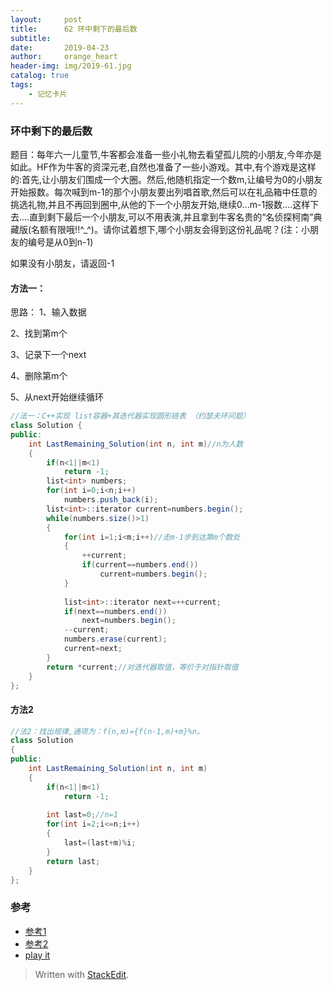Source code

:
 ```yaml
---
layout:     post
title:      62 环中剩下的最后数
subtitle:  
date:       2019-04-23
author:     orange_heart
header-img: img/2019-61.jpg
catalog: true
tags:
    - 记忆卡片
---
```


###   环中剩下的最后数

题目：每年六一儿童节,牛客都会准备一些小礼物去看望孤儿院的小朋友,今年亦是如此。HF作为牛客的资深元老,自然也准备了一些小游戏。其中,有个游戏是这样的:首先,让小朋友们围成一个大圈。然后,他随机指定一个数m,让编号为0的小朋友开始报数。每次喊到m-1的那个小朋友要出列唱首歌,然后可以在礼品箱中任意的挑选礼物,并且不再回到圈中,从他的下一个小朋友开始,继续0...m-1报数....这样下去....直到剩下最后一个小朋友,可以不用表演,并且拿到牛客名贵的“名侦探柯南”典藏版(名额有限哦!!^_^)。请你试着想下,哪个小朋友会得到这份礼品呢？(注：小朋友的编号是从0到n-1)

如果没有小朋友，请返回-1

#### 方法一：

思路：
1、输入数据

2、找到第m个

3、记录下一个next

4、删除第m个

5、从next开始继续循环


```java
//法一：C++实现 list容器+其迭代器实现圆形链表 （约瑟夫环问题）
class Solution {
public:
    int LastRemaining_Solution(int n, int m)//n为人数
    {
        if(n<1||m<1)
            return -1;
        list<int> numbers;
        for(int i=0;i<n;i++)
            numbers.push_back(i);
        list<int>::iterator current=numbers.begin();
        while(numbers.size()>1)
        {
            for(int i=1;i<m;i++)//走m-1步到达第m个数处
            {
                ++current;
                if(current==numbers.end())
                    current=numbers.begin();
            }
             
            list<int>::iterator next=++current;
            if(next==numbers.end())
                next=numbers.begin();
            --current;
            numbers.erase(current);
            current=next;
        }
        return *current;//对迭代器取值，等价于对指针取值
    }
};
```
#### 方法2



```java
//法2：找出规律,通项为：f(n,m)={f(n-1,m)+m}%n。
class Solution
{
public:
    int LastRemaining_Solution(int n, int m)
    {
        if(n<1||m<1)
            return -1;
         
        int last=0;//n=1
        for(int i=2;i<=n;i++)
        {
            last=(last+m)%i;
        }
        return last;
    }
};
```




### 参考

- [参考1](https://github.com/zhedahht/CodingInterviewChinese2)
- [参考2](https://github.com/gatieme/CodingInterviews)
- [play it](https://www.nowcoder.com/practice/762836f4d43d43ca9deb273b3de8e1f4?tpId=13&tqId=11198&rp=2&ru=/ta/coding-interviews&qru=/ta/coding-interviews/question-ranking&tPage=3)




> Written with [StackEdit](https://stackedit.io/).

<head>
    <script src="https://cdn.mathjax.org/mathjax/latest/MathJax.js?config=TeX-AMS-MML_HTMLorMML" type="text/javascript"></script>
    <script type="text/x-mathjax-config">
        MathJax.Hub.Config({
            tex2jax: {
            skipTags: ['script', 'noscript', 'style', 'textarea', 'pre'],
            inlineMath: [['$','$']]
            }
        });
    </script>
</head>

<!--stackedit_data:
eyJoaXN0b3J5IjpbLTI3NDU0NDg0LDEyMjQxMDMxODFdfQ==
-->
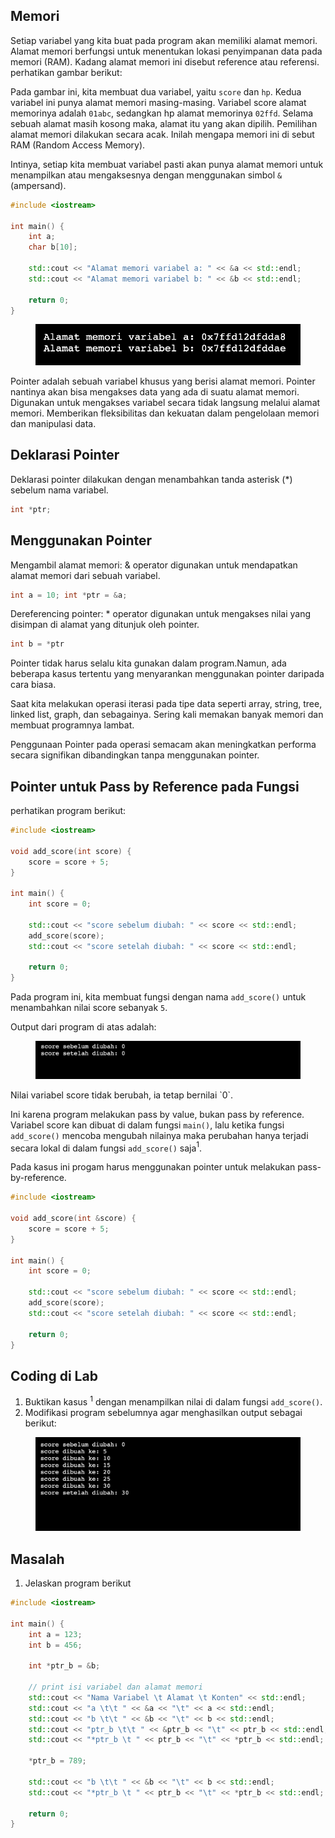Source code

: ## Memori

Setiap variabel yang kita buat pada program akan memiliki alamat memori. Alamat memori berfungsi untuk menentukan lokasi penyimpanan data pada memori (RAM). Kadang alamat memori ini disebut reference atau referensi. \
perhatikan gambar berikut:

Pada gambar ini, kita membuat dua variabel, yaitu `score` dan `hp`. Kedua variabel ini punya alamat memori masing-masing. Variabel score alamat memorinya adalah `01abc`, sedangkan hp alamat memorinya `02ffd`. Selama sebuah alamat masih kosong maka, alamat itu yang akan dipilih. Pemilihan alamat memori dilakukan secara acak. Inilah mengapa memori ini di sebut RAM (Random Access Memory).

Intinya, setiap kita membuat variabel pasti akan punya alamat memori untuk menampilkan atau mengaksesnya dengan menggunakan simbol `&`(ampersand).

```c++
#include <iostream>

int main() {
    int a;
    char b[10];

    std::cout << "Alamat memori variabel a: " << &a << std::endl;
    std::cout << "Alamat memori variabel b: " << &b << std::endl;

    return 0;
}
```

<figure>
  <img
  src="img/1.png"
  alt="The beautiful MDN logo.">
</figure>

Pointer adalah sebuah variabel khusus yang berisi alamat memori. Pointer nantinya akan bisa mengakses data yang ada di suatu alamat memori. Digunakan untuk mengakses variabel secara tidak langsung melalui alamat memori. Memberikan fleksibilitas dan kekuatan dalam pengelolaan memori dan manipulasi data.

## Deklarasi Pointer
Deklarasi pointer dilakukan dengan menambahkan tanda asterisk (*) sebelum nama variabel.
```c++
int *ptr;
```

## Menggunakan Pointer
Mengambil alamat memori: & operator digunakan untuk mendapatkan alamat memori dari sebuah variabel.
```c++
int a = 10; int *ptr = &a;
```
Dereferencing pointer: * operator digunakan untuk mengakses nilai yang disimpan di alamat yang ditunjuk oleh pointer.
```c++
int b = *ptr
```

Pointer tidak harus selalu kita gunakan dalam program.Namun, ada beberapa kasus tertentu yang menyarankan menggunakan pointer daripada cara biasa.

Saat kita melakukan operasi iterasi pada tipe data seperti array, string, tree, linked list, graph, dan sebagainya. Sering kali memakan banyak memori dan membuat programnya lambat.

Penggunaan Pointer pada operasi semacam akan meningkatkan performa secara signifikan dibandingkan tanpa menggunakan pointer. 

## Pointer untuk Pass by Reference pada Fungsi
perhatikan program berikut:
```c++
#include <iostream>

void add_score(int score) {
    score = score + 5;
}

int main() {
    int score = 0;

    std::cout << "score sebelum diubah: " << score << std::endl;
    add_score(score);
    std::cout << "score setelah diubah: " << score << std::endl;

    return 0;
}
```
Pada program ini, kita membuat fungsi dengan nama `add_score()` untuk menambahkan nilai score sebanyak `5`.

Output dari program di atas adalah:
<figure>
  <img
  src="img/2.png"
  alt="The beautiful MDN logo.">
</figure>
Nilai variabel score tidak berubah, ia tetap bernilai `0`.

Ini karena program melakukan pass by value, bukan pass by reference. Variabel score kan dibuat di dalam fungsi `main()`, lalu ketika fungsi `add_score()` mencoba mengubah nilainya maka perubahan hanya terjadi secara lokal di dalam fungsi `add_score()` saja$^1$.

Pada kasus ini progam harus menggunakan pointer untuk melakukan pass-by-reference.

```c++
#include <iostream>

void add_score(int &score) {
    score = score + 5;
}

int main() {
    int score = 0;

    std::cout << "score sebelum diubah: " << score << std::endl;
    add_score(score);
    std::cout << "score setelah diubah: " << score << std::endl;

    return 0;
}

```

## Coding di Lab
1. Buktikan kasus $^1$ dengan menampilkan nilai di dalam fungsi `add_score()`.
2. Modifikasi program sebelumnya agar menghasilkan output sebagai berikut:
<figure>
  <img
  src="img/3.png"
  alt="The beautiful MDN logo.">
</figure>


## Masalah
1. Jelaskan program berikut
```c++
#include <iostream>

int main() {
    int a = 123;
    int b = 456;

    int *ptr_b = &b;

    // print isi variabel dan alamat memori
    std::cout << "Nama Variabel \t Alamat \t Konten" << std::endl;
    std::cout << "a \t\t " << &a << "\t" << a << std::endl;
    std::cout << "b \t\t " << &b << "\t" << b << std::endl;
    std::cout << "ptr_b \t\t " << &ptr_b << "\t" << ptr_b << std::endl;
    std::cout << "*ptr_b \t " << ptr_b << "\t" << *ptr_b << std::endl;

    *ptr_b = 789;

    std::cout << "b \t\t " << &b << "\t" << b << std::endl;
    std::cout << "*ptr_b \t " << ptr_b << "\t" << *ptr_b << std::endl;

    return 0;
}
```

TASK PROMPT »
Nothing but a number is expected: the tally of lines in the records that include the word "menampilkan".

EXERCISE ANSWER »
2